Waiting - in line at a grocery store or at a traffic light or doctor's office or any number of other places - is a wonderful opportunity to awaken from the trance of activity, to still the mind and tune in to our body, the rhythm of the breath, the environment. In his book, Peace is Every Step, Vietnamese Buddhist monk and teacher Thich Nhat Hanh suggests reframing the red traffic light "as a bell of mindfulness, reminding us to return to the present moment." He continues: "The next time you see a red light, please smile at it and go back to your breathing. 'Breathing in, I calm my body. Breathing out, I smile'" (p. 33).

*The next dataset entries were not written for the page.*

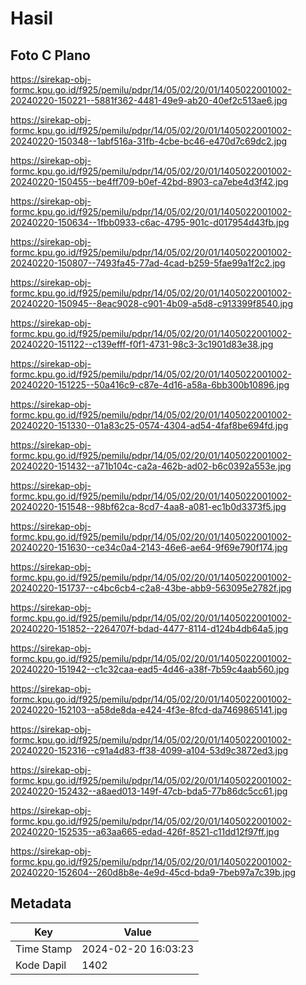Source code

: # Hasil

## Foto C Plano

https://sirekap-obj-formc.kpu.go.id/f925/pemilu/pdpr/14/05/02/20/01/1405022001002-20240220-150221--5881f362-4481-49e9-ab20-40ef2c513ae6.jpg

https://sirekap-obj-formc.kpu.go.id/f925/pemilu/pdpr/14/05/02/20/01/1405022001002-20240220-150348--1abf516a-31fb-4cbe-bc46-e470d7c69dc2.jpg

https://sirekap-obj-formc.kpu.go.id/f925/pemilu/pdpr/14/05/02/20/01/1405022001002-20240220-150455--be4ff709-b0ef-42bd-8903-ca7ebe4d3f42.jpg

https://sirekap-obj-formc.kpu.go.id/f925/pemilu/pdpr/14/05/02/20/01/1405022001002-20240220-150634--1fbb0933-c6ac-4795-901c-d017954d43fb.jpg

https://sirekap-obj-formc.kpu.go.id/f925/pemilu/pdpr/14/05/02/20/01/1405022001002-20240220-150807--7493fa45-77ad-4cad-b259-5fae99a1f2c2.jpg

https://sirekap-obj-formc.kpu.go.id/f925/pemilu/pdpr/14/05/02/20/01/1405022001002-20240220-150945--8eac9028-c901-4b09-a5d8-c913399f8540.jpg

https://sirekap-obj-formc.kpu.go.id/f925/pemilu/pdpr/14/05/02/20/01/1405022001002-20240220-151122--c139efff-f0f1-4731-98c3-3c1901d83e38.jpg

https://sirekap-obj-formc.kpu.go.id/f925/pemilu/pdpr/14/05/02/20/01/1405022001002-20240220-151225--50a416c9-c87e-4d16-a58a-6bb300b10896.jpg

https://sirekap-obj-formc.kpu.go.id/f925/pemilu/pdpr/14/05/02/20/01/1405022001002-20240220-151330--01a83c25-0574-4304-ad54-4faf8be694fd.jpg

https://sirekap-obj-formc.kpu.go.id/f925/pemilu/pdpr/14/05/02/20/01/1405022001002-20240220-151432--a71b104c-ca2a-462b-ad02-b6c0392a553e.jpg

https://sirekap-obj-formc.kpu.go.id/f925/pemilu/pdpr/14/05/02/20/01/1405022001002-20240220-151548--98bf62ca-8cd7-4aa8-a081-ec1b0d3373f5.jpg

https://sirekap-obj-formc.kpu.go.id/f925/pemilu/pdpr/14/05/02/20/01/1405022001002-20240220-151630--ce34c0a4-2143-46e6-ae64-9f69e790f174.jpg

https://sirekap-obj-formc.kpu.go.id/f925/pemilu/pdpr/14/05/02/20/01/1405022001002-20240220-151737--c4bc6cb4-c2a8-43be-abb9-563095e2782f.jpg

https://sirekap-obj-formc.kpu.go.id/f925/pemilu/pdpr/14/05/02/20/01/1405022001002-20240220-151852--2264707f-bdad-4477-8114-d124b4db64a5.jpg

https://sirekap-obj-formc.kpu.go.id/f925/pemilu/pdpr/14/05/02/20/01/1405022001002-20240220-151942--c1c32caa-ead5-4d46-a38f-7b59c4aab560.jpg

https://sirekap-obj-formc.kpu.go.id/f925/pemilu/pdpr/14/05/02/20/01/1405022001002-20240220-152103--a58de8da-e424-4f3e-8fcd-da7469865141.jpg

https://sirekap-obj-formc.kpu.go.id/f925/pemilu/pdpr/14/05/02/20/01/1405022001002-20240220-152316--c91a4d83-ff38-4099-a104-53d9c3872ed3.jpg

https://sirekap-obj-formc.kpu.go.id/f925/pemilu/pdpr/14/05/02/20/01/1405022001002-20240220-152432--a8aed013-149f-47cb-bda5-77b86dc5cc61.jpg

https://sirekap-obj-formc.kpu.go.id/f925/pemilu/pdpr/14/05/02/20/01/1405022001002-20240220-152535--a63aa665-edad-426f-8521-c11dd12f97ff.jpg

https://sirekap-obj-formc.kpu.go.id/f925/pemilu/pdpr/14/05/02/20/01/1405022001002-20240220-152604--260d8b8e-4e9d-45cd-bda9-7beb97a7c39b.jpg


## Metadata

| Key        | Value               |
| ---------- | ------------------- |
| Time Stamp | 2024-02-20 16:03:23 |
| Kode Dapil | 1402                |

When I was growing up, we didn't have devices to occupy us during long car trips until Walkmans eventually came along. But even then, it was only audio and not the full audiovisual experience. We looked out the window at the scenery. We thought and imagined. We squabbled. We got bored. And I think boredom that comes from uncluttered moments and an uncluttered mind is a gift that our youngest generation is deprived of to some degree. I do hope that today's children and teenagers will come to know the joy and freedom of unplugging and being present to the world around them, and to their own selves. Growing up in a world of screens - both stationary and handheld - I hope they will achieve a healthy balance between the virtual universe and the living, breathing universe. Connecting children with the wonder and mystery of the latter is important work. We need to help them find that balance.

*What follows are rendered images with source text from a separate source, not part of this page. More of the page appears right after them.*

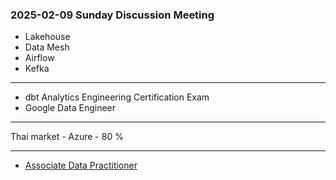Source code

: ### 2025-02-09 Sunday Discussion Meeting

- Lakehouse
- Data Mesh
- Airflow
- Kefka

---

- dbt Analytics Engineering Certification Exam
- Google Data Engineer

---

Thai market - Azure - 80 %

---

- [Associate Data Practitioner](https://cloud.google.com/learn/certification/data-practitioner)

With camera in hand, I find myself doing a great deal of waiting. I wait for clouds to cover the sun and provide better, more diffused lighting. I wait for people to move out of my viewfinder. I wait for a rainbow to appear when the sun bursts through rainclouds.
I wait for bright yellow goldfinches to return to wilted sunflowers so I can photograph one resting on the backside of a drooped seed head and eating the seeds.

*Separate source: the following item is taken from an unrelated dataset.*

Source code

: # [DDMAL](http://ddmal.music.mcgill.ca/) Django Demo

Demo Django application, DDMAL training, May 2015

The goldfinches are the same colors as the sunflowers that have popped up in abundance all over our yard this year. We didn't plant a single sunflower; the birds did it for us. And now we have hundreds of sunflower bird feeders as a result. I have been wanting to get this particular shot for weeks but have yet to accomplish it. The trick is to wait quietly for quite some time so the skittish goldfinches don't notice my presence and feel it's safe to return to the sunflowers. And in the meantime as I sit, I listen to the crickets and grasshoppers, the grand symphony of late summer, the breeze rustling the leaves of the towering black locust trees lining our yard. When I tap into the environment like that, I feel connected with all the life around me and feel the life energy moving through me. I feel more fully alive.
I don't want to fill up all the spaces by disappearing into a tunnel of information and chatter. Each moment offers a choice between authenticity and habit, presence and ego, expanding and contracting.
I will return to work in 16 days, and life will become much busier. There will be many professional responsibilities demanding my time and attention both within and outside of my contracted work day that go far beyond actual classroom instruction. But one thing I have really practiced this summer is being more fully present in the present moment. When you're truly inhabiting the present moment, you realize that there is so much more than this little problem or situation demanding attention; you can access a spaciousness that channels fuller consciousness and wisdom. And that is why I am here now and not burdened by all the things I need to do at the beginning of the school year. I write in my planner when I want to set up my classroom, for instance, and then forget about it. It'll get done. Put it on a list, and assign it to a certain day or week. No sense bringing anxiety related to what I need to do in the future into this moment. Because this moment is perfect as it is, if I am tuned to the right channel.
And even if I don't end up getting a picture of a goldfinch on a sunflower, the time spent waiting was not wasted because it was a portal into All This.
And chances are that when the image I'm fixated on doesn't manifest, I'll find something else that I wouldn't have noticed if I hadn't stopped and paused - something that seems to appear out of nowhere and simply fascinates me.
It's truly wonderful when waiting facilitates awareness and being rather than habitual doing. Actually, it makes all the difference in the world!